Slugcatcher looks at Tassie's map 'o' Eden

Not many things terrify Slugcatcher. He’s slithered, flat on his back, through a gap in freshly-blasted rock 2km underground in a South African goldmine with the ceiling 10cm from his nose. He’s dived into a canyon in a light helicopter with a Vietnam veteran pilot who tried to kill himself several times in Phuc Tuy, and he’s been caught short of air in an underwater rock cave.

Scary as these experiences were none rival the terror of being stuck in a boardroom with a company director, a projector, a presentation that is 69 slides long, and a promise that “I won’t speak to all of them”.

As soon as those words were uttered, Slugcatcher knew he was doomed.

Quick, where’s the door? Blocked. What about the window? No good, 40 floors up. How about a polite escape half-way? Too rude.

Nothing else to do by knuckle down, cross your fingers and hope that something interesting is covered.

At first, it looked hopeful. The presentation in question was from Greg Solomon, boss of Tasman Resources, a mineral explorer which is busy trying to develop a “green” energy business known as Eden Energy.

For a lawyer, Greg’s not a bad chap. And the topic he had chosen to speak on is interesting with oil north of $US50 a barrel. Eden, he said, is keen to become a player in the hydrogen economy, geothermal power, and coal-bed methane.

These are all hot button topics. Perhaps Greg is on a winner.

For the first few minutes as Slugcatcher listened to Greg get warmed up it seemed there might be some potential in hanging around.

It wasn’t until around the quarter-hour mark, as he clicked over to slide 15 on the projector that a question started to crystallise; why is Greg giving us a lesson in hydrogen 101, surely he knows that his audience of hardened old scribblers has heard all this before?

Does he really need to tell us that Germany has a target of 10,000 hydrogen filling stations by 2010 – and even if he does what on earth has that got to with a small Perth-based exploration company.

And that is when Slugcatcher spotted the missing link. Not once did Greg mention the grubby subject of money; like how much has Tasman/Eden got, when will it start generating cashflow, what are the profit projections, where’s the business plan, and what’s happening to the Tasman share price.

Slugcatcher was mystified. Here was a man seemingly speaking with great knowledge and authority about a globally significant subject. Perhaps Tasman/Eden is on the verge of a breakthrough that will put Shell and ExxonMobil in the shade – put where is the money?
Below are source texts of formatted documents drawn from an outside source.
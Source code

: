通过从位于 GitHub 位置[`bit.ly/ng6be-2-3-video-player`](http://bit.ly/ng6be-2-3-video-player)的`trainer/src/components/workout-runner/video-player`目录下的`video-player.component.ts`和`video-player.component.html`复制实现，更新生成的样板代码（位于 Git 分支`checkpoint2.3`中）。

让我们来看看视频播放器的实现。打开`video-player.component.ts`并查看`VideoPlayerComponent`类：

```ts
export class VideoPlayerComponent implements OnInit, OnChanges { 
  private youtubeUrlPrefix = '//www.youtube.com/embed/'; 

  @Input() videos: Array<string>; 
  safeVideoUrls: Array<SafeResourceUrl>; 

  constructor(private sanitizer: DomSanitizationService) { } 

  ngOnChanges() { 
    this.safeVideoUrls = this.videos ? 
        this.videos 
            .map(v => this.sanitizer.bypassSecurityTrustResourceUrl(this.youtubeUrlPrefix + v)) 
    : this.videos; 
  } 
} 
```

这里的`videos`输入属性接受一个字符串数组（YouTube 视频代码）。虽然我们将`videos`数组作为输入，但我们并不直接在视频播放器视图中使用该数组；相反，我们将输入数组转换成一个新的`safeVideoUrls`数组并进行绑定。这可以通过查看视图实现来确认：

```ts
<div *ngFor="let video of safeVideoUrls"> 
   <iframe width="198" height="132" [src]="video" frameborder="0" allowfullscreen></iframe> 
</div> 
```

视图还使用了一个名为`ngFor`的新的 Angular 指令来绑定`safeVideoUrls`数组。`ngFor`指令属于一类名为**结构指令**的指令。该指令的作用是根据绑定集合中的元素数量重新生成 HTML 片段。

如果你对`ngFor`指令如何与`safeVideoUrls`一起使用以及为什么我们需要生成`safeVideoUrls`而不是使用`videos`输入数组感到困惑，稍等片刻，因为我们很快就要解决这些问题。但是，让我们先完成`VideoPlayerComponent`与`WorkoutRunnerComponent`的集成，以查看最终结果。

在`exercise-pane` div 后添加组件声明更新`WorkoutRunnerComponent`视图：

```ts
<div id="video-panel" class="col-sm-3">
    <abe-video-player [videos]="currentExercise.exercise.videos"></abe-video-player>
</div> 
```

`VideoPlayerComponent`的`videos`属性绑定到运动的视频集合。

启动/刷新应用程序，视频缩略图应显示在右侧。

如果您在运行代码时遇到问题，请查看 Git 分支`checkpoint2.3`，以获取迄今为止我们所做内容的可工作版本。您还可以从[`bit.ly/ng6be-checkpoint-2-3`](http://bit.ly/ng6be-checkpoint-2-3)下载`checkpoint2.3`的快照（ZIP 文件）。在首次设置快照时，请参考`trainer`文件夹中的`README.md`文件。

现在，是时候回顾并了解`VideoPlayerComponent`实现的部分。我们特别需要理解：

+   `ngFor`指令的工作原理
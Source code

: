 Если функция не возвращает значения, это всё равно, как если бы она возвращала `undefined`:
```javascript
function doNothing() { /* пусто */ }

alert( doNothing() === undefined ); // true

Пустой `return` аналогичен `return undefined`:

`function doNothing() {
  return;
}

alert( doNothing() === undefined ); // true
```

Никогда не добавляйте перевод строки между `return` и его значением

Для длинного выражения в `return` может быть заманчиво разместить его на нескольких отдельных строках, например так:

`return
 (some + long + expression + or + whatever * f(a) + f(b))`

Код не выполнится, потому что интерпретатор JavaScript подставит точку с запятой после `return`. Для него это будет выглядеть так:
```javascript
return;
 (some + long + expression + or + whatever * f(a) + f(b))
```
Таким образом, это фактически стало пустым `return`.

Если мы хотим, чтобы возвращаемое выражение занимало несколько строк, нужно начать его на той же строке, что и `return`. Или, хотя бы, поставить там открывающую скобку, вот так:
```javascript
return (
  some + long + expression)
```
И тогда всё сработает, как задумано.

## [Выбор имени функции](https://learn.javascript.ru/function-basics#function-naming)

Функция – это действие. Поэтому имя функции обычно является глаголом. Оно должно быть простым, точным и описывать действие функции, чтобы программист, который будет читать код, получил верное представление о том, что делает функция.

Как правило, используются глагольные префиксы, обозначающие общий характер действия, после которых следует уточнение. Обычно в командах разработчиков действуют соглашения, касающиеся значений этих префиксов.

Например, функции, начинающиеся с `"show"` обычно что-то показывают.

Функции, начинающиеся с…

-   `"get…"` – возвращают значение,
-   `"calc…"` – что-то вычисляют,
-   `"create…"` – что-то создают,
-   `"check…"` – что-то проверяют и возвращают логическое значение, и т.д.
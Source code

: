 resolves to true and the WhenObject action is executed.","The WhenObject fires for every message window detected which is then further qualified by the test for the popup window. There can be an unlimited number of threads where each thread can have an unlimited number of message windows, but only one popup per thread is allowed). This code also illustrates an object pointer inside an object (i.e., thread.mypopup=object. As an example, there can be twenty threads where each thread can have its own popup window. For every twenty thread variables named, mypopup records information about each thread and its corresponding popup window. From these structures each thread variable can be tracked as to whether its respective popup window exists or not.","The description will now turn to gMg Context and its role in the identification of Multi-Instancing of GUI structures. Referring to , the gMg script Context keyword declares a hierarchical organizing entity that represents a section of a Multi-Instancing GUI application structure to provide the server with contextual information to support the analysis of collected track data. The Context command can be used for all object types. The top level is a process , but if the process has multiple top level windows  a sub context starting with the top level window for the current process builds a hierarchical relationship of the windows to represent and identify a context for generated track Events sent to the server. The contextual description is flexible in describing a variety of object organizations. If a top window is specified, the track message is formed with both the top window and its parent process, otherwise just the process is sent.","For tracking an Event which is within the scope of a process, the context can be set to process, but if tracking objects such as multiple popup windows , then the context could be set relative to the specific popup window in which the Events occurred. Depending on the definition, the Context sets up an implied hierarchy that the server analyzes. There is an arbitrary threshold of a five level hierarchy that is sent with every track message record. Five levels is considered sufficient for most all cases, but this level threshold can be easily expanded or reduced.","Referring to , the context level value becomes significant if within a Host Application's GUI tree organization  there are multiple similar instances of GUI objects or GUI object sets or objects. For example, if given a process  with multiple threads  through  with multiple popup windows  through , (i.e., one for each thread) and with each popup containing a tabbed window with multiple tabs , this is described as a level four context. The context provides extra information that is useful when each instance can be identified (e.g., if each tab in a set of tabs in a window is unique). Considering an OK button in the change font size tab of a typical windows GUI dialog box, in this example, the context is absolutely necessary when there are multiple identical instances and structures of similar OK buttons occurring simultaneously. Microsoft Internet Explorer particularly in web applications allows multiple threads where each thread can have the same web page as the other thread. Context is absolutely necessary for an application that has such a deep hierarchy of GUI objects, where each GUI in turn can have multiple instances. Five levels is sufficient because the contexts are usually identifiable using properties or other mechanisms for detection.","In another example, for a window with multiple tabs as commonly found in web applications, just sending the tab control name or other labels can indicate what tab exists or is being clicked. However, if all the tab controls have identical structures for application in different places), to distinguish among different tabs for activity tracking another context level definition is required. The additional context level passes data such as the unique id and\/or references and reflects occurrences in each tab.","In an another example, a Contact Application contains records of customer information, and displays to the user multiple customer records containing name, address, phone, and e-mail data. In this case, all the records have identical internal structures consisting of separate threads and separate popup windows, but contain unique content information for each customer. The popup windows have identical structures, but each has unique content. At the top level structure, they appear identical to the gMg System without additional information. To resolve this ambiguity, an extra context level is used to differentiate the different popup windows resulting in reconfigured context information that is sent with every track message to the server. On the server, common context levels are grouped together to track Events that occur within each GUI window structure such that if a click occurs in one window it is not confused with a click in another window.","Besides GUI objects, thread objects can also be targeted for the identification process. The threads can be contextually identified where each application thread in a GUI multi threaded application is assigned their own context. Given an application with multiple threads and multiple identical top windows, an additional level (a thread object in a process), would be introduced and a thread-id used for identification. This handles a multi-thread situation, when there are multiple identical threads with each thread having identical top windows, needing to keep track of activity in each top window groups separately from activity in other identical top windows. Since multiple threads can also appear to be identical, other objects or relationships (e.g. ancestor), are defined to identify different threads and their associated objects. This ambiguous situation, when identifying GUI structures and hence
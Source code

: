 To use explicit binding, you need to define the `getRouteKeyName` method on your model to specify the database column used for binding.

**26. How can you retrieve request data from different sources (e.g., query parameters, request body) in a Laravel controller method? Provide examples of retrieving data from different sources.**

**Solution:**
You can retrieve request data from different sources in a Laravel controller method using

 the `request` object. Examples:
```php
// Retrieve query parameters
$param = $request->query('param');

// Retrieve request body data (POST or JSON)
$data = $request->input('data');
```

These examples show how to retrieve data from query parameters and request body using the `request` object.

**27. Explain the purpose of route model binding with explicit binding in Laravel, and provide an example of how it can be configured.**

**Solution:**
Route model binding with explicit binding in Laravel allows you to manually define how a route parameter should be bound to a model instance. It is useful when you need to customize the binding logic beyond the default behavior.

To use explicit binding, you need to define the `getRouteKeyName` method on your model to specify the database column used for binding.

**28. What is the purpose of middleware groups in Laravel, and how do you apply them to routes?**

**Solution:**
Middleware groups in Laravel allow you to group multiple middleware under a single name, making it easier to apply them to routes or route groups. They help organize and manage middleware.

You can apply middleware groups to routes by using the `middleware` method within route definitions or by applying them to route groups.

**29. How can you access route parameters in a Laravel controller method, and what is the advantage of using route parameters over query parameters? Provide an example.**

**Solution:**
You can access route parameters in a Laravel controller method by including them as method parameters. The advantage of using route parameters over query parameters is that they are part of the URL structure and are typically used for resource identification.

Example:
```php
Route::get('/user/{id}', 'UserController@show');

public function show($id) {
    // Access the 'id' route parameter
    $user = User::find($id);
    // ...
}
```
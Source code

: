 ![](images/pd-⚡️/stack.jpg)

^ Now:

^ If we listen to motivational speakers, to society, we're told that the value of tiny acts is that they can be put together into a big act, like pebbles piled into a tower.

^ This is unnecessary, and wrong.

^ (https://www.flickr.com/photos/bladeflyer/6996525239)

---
The answer seems to be that there isn’t much, at least that’s what the stock market believes because after the 69-slide show Slugcatcher took a squiz at Tasman’s fundamentals and came up with this: Tasman has an issued capital of 77 million shares priced at around 7.7c a share, which produces a market capitalisation somewhere around $6 million – about Shell’s cashflow in a quiet 30-seconds of trading.

On Monday the Tasman/Eden missing link became even more interesting because Tasman issued a statement saying it has signed a memo which could lead to converting 10,000 buses in Beijing to run on hythane (hydrogen and methane).

Once again, it sounds fabulous, and this time the stock market rewarded Tasman with a price rise, all the way from a 7.1c close on Friday, up to 8c by mid-Monday, and than back to 7.6c – a net gain from 10,000 Beijing buses of half a cent.

Slugcatcher wishes Greg every success with Tasman/Eden, but reckons that the market will take a bit more massaging before the next firing of a 69-slide salute.